The history of hospitals in Liverpool is one of constant change and renewal. The building photographed here was the third Northern – the first opening in 1834 in Leeds Street. The influx of Irish immigrants into the area soon put it under pressure and the badly overcrowded hospital was replaced by a new hospital in Great Howard Street (the site of the old Pig Market) in 1844. (The architect was Edward Welch – whose best known building is Birmingham Town Hall).

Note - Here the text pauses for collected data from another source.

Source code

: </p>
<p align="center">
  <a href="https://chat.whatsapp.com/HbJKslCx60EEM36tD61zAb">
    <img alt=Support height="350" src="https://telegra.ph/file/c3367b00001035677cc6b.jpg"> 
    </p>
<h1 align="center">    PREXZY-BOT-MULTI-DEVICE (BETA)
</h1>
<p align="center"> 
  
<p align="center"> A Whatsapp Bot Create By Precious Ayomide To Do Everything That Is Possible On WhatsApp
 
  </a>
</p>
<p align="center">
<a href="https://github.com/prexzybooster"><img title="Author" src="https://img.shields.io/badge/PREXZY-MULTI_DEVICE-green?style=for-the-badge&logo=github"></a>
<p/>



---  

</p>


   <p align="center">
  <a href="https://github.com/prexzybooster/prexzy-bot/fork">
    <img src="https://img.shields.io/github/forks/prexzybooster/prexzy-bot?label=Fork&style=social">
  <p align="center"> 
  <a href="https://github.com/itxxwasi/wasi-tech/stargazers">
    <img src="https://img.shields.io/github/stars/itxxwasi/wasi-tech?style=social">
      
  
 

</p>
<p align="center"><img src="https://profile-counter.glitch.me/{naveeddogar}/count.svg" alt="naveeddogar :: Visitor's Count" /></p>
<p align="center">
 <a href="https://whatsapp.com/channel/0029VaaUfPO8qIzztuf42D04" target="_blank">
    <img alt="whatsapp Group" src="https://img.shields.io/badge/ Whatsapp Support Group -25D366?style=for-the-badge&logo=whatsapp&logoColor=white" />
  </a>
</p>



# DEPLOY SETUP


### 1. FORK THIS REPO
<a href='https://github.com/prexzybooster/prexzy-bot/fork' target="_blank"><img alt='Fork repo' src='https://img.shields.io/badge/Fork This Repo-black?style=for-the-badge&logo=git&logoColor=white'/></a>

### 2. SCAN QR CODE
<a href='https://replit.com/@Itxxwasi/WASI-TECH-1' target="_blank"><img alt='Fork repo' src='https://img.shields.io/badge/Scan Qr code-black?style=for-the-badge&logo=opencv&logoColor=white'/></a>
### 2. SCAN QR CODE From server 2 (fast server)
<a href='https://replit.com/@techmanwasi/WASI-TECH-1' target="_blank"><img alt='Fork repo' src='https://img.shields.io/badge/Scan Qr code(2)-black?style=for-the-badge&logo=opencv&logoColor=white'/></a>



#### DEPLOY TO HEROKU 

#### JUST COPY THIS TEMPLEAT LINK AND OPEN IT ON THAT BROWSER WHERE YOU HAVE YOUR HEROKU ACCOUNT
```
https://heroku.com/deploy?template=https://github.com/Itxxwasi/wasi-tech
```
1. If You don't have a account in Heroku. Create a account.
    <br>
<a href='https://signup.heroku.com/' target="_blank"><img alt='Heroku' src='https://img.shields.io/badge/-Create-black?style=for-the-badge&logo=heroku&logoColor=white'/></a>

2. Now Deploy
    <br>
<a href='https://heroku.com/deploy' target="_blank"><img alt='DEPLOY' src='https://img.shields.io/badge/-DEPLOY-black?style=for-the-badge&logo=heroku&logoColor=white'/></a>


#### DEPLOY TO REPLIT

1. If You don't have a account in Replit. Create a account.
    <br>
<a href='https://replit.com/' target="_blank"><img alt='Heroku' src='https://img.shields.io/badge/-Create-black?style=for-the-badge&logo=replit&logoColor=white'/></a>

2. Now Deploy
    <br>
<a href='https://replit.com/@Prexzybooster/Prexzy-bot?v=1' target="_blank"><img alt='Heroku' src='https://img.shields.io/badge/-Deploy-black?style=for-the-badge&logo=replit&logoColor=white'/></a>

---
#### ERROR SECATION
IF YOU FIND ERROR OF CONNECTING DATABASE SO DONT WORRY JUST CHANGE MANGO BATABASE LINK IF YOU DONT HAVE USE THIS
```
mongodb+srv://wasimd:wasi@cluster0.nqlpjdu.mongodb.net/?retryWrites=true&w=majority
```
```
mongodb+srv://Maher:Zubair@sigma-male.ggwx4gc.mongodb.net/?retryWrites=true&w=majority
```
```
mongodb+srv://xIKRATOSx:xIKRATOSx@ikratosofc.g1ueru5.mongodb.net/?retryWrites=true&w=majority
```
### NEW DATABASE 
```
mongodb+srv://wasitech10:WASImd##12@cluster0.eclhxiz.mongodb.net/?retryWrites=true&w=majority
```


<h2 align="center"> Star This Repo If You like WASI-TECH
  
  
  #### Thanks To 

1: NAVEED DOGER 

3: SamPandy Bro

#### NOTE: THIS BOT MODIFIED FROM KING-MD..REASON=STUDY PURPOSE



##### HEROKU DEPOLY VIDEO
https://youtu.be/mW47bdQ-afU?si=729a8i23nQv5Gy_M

The opening coincided with another huge influx of Irish escaping famine. 90,000 entered Liverpol in the first three months of 1846 alone and 300,000 in the following twelve months. No town in England was so densely populated and unhealthy and, again, the hospital struugled to cope. Finally, in 1902, a new hospital opened on a site bounded by Old Hall Street, Bath Street, Sutton Street and Brook Street. The architect was CW Harvey – an outsider much to the annoyance of local architects. The closure of the Northern in 1978 brought to an end nearly 150 years of medical care for the impoverished neighbourhoods of Vauxhall and surrounding areas.
One tragic story was the murder of a young nurse, Alice Jones. An American soldier, Joseph Hutty, had enlisted in The Canadian Expeditionary Force, and had been admitted to the Northern suffering from shell-shock. He became infatuated with Nurse Jones but, rejected by her, shot her dead outside the hospital entrance. He was found guilty but the jury recommended mercy on the grounds of his acute mental condition. Sentenced to death, Hutty was finally reprieved after a petition signed by the Lord Mayor amongst others persuaded the Home Secretary to commute the sentence.